Савельевну такая наглость Петровны прямо–таки потрясает.

- Петровна, не криви Бога, - грозит она корявым пальцем перед носом феодосийской дачницы. - Не замыкай воды! Ты Бога за бороду не схватишь, сколь ни молись! Раз ты воду запираешь от людей, ты Бога кривишь!

- Да что это я всем обязана ее раздавать? - оправдывается Петровна. - Я за воду плачу! Я что ли богаче вас?! Вам ее может так, за байду привозят, а я свою в наем не даю. Мне за воду платить нужно.

Намек на редких теперь, но все же наезжающих еще ночных гостей смиряет гнев Савельевны, но не удерживает от нравоучительного рассказа:

- От ты послухай меня, я знаю, шо гуторю: было здесь на берегу семь колодезей - оно и место это звалось "Семь Колодезей" потому. И всеми ими один человек владел. Так он на все на них замки вешал и никому напиться без денег не давал. И разбогател и слуг завел и сынка своего, слабенького такого мальчишечку, в ученье отдал. А сынок, как вернулся домой, так сказал: отомкни колодцы, нельзя от людей воду замыкать. Отец его за такие слова прогнал от себя. Прошли годы. И шел берегом нищий человек. Остановился и стал просить слуг напиться. А те ему и говорят: нельзя, хозяин без денег не велит воду давать. Заплакал тот нищий и повалился наземь. Тут хозяин прибежал и видит - это ж сын его. Кинулся колодцы отмыкать, а уж поздно; умер сынок–то. И в тот же миг вода в колодцах вся высохла.
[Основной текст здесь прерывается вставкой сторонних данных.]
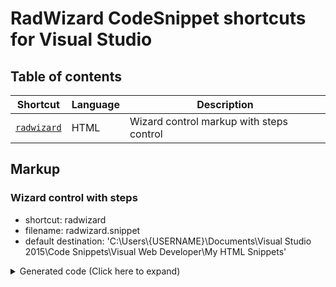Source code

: # RadWizard CodeSnippet shortcuts for Visual Studio

## Table of contents

| Shortcut | Language| Description |
| --- | --- | --- |
| [`radwizard`](#wizard-control-with-steps) | HTML | Wizard control markup with steps control |

## Markup

### Wizard control with steps
- shortcut: radwizard
- filename: radwizard.snippet
- default destination: 'C:\Users\\{USERNAME}\Documents\Visual Studio 2015\Code Snippets\Visual Web Developer\My HTML Snippets'

<details>
<summary>Generated code (Click here to expand)</summary>

```html
<telerik:RadWizard runat="server" ID="RadWizard1">
    <WizardSteps>
        <telerik:RadWizardStep ID="WizardStep1" StepType="Start">
            Step 1
        </telerik:RadWizardStep>
        <telerik:RadWizardStep ID="WizardStep2">
            Step 2
        </telerik:RadWizardStep>
        <telerik:RadWizardStep ID="WizardStep3">
            Step 3
        </telerik:RadWizardStep>
        <telerik:RadWizardStep ID="WizardStep4" StepType="Finish">
            Finish step
        </telerik:RadWizardStep>
        <telerik:RadWizardStep ID="WizardStep5" StepType="Complete">
            Completed!
        </telerik:RadWizardStep>
    </WizardSteps>
</telerik:RadWizard>
```

</details>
Во всех шести колодцах ни капли не осталось. Только в одном, подле которого, лежал его сын, - из него успел отец зачерпнуть да сыну поднесть. хоть и поздно уже было, - в нем только и осталась вода. А как зачал отец над сыном мертвым страдать и слезьми обливаться, так сделалась в том колодце вода соленая. Так и стоит соленая по сей день. А на том месте, где помер сын, отец велел столб врыть, чтобы другим памятно было и чтоб никто больше воду не замыкал.